Stored data:
--- START ---
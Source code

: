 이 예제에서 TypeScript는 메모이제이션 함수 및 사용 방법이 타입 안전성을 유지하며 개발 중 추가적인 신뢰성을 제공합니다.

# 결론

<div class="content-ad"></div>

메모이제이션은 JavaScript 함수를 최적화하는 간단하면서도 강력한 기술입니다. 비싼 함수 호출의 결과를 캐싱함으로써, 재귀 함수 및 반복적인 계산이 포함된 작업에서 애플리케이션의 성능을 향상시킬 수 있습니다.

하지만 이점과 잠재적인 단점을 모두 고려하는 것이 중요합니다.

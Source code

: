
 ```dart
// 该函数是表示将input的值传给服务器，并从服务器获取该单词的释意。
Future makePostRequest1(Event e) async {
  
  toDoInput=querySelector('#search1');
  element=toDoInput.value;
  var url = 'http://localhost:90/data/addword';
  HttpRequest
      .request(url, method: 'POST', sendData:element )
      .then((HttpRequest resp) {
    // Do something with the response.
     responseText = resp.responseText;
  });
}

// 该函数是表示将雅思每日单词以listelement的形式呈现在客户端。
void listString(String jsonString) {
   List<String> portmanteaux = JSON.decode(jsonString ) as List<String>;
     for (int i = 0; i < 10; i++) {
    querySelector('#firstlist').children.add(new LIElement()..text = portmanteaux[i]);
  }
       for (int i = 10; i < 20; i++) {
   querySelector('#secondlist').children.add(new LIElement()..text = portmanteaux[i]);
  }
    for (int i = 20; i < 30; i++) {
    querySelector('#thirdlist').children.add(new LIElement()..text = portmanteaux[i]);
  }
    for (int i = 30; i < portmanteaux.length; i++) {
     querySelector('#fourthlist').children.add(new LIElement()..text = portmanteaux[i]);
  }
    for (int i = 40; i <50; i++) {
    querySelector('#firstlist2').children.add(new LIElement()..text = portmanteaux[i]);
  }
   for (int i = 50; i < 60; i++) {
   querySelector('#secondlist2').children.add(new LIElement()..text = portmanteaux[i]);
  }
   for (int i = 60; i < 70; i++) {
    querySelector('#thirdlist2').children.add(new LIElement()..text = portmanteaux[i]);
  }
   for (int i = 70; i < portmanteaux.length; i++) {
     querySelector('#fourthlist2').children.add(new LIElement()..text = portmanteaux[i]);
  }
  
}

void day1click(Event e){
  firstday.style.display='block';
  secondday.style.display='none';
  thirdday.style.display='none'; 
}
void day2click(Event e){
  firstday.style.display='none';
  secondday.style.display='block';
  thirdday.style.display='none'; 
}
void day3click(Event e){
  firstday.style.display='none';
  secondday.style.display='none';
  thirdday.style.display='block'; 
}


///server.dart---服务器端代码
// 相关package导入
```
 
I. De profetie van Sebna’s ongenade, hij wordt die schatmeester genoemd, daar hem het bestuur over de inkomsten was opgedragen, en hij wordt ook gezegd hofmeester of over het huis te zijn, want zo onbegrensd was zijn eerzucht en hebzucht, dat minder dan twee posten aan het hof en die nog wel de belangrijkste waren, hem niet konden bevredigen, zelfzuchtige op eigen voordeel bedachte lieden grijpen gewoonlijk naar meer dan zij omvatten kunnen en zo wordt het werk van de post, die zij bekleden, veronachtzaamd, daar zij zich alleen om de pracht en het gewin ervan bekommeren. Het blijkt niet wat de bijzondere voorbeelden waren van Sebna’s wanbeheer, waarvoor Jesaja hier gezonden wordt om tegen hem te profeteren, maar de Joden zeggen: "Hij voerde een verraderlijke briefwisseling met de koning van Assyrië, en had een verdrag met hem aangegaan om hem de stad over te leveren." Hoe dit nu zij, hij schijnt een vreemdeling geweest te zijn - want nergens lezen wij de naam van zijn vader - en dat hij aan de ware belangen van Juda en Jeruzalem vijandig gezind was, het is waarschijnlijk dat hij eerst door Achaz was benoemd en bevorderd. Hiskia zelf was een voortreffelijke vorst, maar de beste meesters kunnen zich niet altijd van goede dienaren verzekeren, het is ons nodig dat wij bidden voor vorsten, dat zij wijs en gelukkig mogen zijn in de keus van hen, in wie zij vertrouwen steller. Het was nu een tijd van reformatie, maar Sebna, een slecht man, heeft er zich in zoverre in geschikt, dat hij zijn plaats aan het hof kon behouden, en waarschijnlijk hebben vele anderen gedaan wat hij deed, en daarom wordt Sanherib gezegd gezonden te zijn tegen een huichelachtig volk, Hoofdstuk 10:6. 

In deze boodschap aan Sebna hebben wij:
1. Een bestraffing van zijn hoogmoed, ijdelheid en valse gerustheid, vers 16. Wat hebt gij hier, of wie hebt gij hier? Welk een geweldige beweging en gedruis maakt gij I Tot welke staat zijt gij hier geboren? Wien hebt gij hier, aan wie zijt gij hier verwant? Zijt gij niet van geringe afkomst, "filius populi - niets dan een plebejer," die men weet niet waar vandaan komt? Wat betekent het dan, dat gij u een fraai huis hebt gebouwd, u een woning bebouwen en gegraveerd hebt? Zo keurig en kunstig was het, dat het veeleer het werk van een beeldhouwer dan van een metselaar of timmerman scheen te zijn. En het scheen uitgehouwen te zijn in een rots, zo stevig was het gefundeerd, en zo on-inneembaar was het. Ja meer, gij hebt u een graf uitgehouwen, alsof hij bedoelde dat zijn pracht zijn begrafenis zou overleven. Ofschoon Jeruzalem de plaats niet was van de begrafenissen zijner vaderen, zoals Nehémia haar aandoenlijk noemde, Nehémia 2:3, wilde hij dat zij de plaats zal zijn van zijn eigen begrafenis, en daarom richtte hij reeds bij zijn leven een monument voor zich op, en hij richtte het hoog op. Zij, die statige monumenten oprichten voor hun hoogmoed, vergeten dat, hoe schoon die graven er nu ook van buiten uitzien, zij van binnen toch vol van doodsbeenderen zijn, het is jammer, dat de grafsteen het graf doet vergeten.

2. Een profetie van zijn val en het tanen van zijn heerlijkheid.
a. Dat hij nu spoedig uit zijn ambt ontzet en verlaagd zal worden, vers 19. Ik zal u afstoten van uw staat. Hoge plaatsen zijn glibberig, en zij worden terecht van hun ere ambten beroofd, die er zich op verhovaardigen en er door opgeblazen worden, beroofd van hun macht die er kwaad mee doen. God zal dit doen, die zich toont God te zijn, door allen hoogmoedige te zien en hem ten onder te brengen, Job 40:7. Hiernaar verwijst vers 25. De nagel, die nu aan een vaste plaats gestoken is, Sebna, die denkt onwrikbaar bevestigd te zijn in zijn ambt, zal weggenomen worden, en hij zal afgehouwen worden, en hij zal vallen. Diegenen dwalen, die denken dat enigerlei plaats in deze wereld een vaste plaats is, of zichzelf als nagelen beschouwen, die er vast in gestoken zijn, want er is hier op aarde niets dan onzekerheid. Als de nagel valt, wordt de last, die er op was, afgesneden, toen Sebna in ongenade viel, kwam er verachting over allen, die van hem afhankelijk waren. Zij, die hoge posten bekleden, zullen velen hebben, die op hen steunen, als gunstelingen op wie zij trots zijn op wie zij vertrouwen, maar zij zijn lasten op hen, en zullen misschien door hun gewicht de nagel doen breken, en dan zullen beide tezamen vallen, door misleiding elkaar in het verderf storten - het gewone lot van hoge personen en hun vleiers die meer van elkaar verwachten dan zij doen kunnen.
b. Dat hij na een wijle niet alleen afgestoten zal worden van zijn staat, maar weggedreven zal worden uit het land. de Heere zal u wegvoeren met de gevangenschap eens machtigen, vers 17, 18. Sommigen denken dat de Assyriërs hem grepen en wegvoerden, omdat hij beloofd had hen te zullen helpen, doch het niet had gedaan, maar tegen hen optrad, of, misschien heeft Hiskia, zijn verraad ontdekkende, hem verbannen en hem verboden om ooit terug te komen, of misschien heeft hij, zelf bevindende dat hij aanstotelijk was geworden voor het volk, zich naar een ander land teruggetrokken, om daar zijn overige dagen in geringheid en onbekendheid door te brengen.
--- END ---
(TASK TO COMPLETE) Throughout the data above, report every line that contains the string "portmanteaux".

(OUTPUT OF THE EXERCISE)
   List<String> portmanteaux = JSON.decode(jsonString ) as List<String>;
    querySelector('#firstlist').children.add(new LIElement()..text = portmanteaux[i]);
   querySelector('#secondlist').children.add(new LIElement()..text = portmanteaux[i]);
    querySelector('#thirdlist').children.add(new LIElement()..text = portmanteaux[i]);
    for (int i = 30; i < portmanteaux.length; i++) {
     querySelector('#fourthlist').children.add(new LIElement()..text = portmanteaux[i]);
    querySelector('#firstlist2').children.add(new LIElement()..text = portmanteaux[i]);
   querySelector('#secondlist2').children.add(new LIElement()..text = portmanteaux[i]);
    querySelector('#thirdlist2').children.add(new LIElement()..text = portmanteaux[i]);
   for (int i = 70; i < portmanteaux.length; i++) {
     querySelector('#fourthlist2').children.add(new LIElement()..text = portmanteaux[i]);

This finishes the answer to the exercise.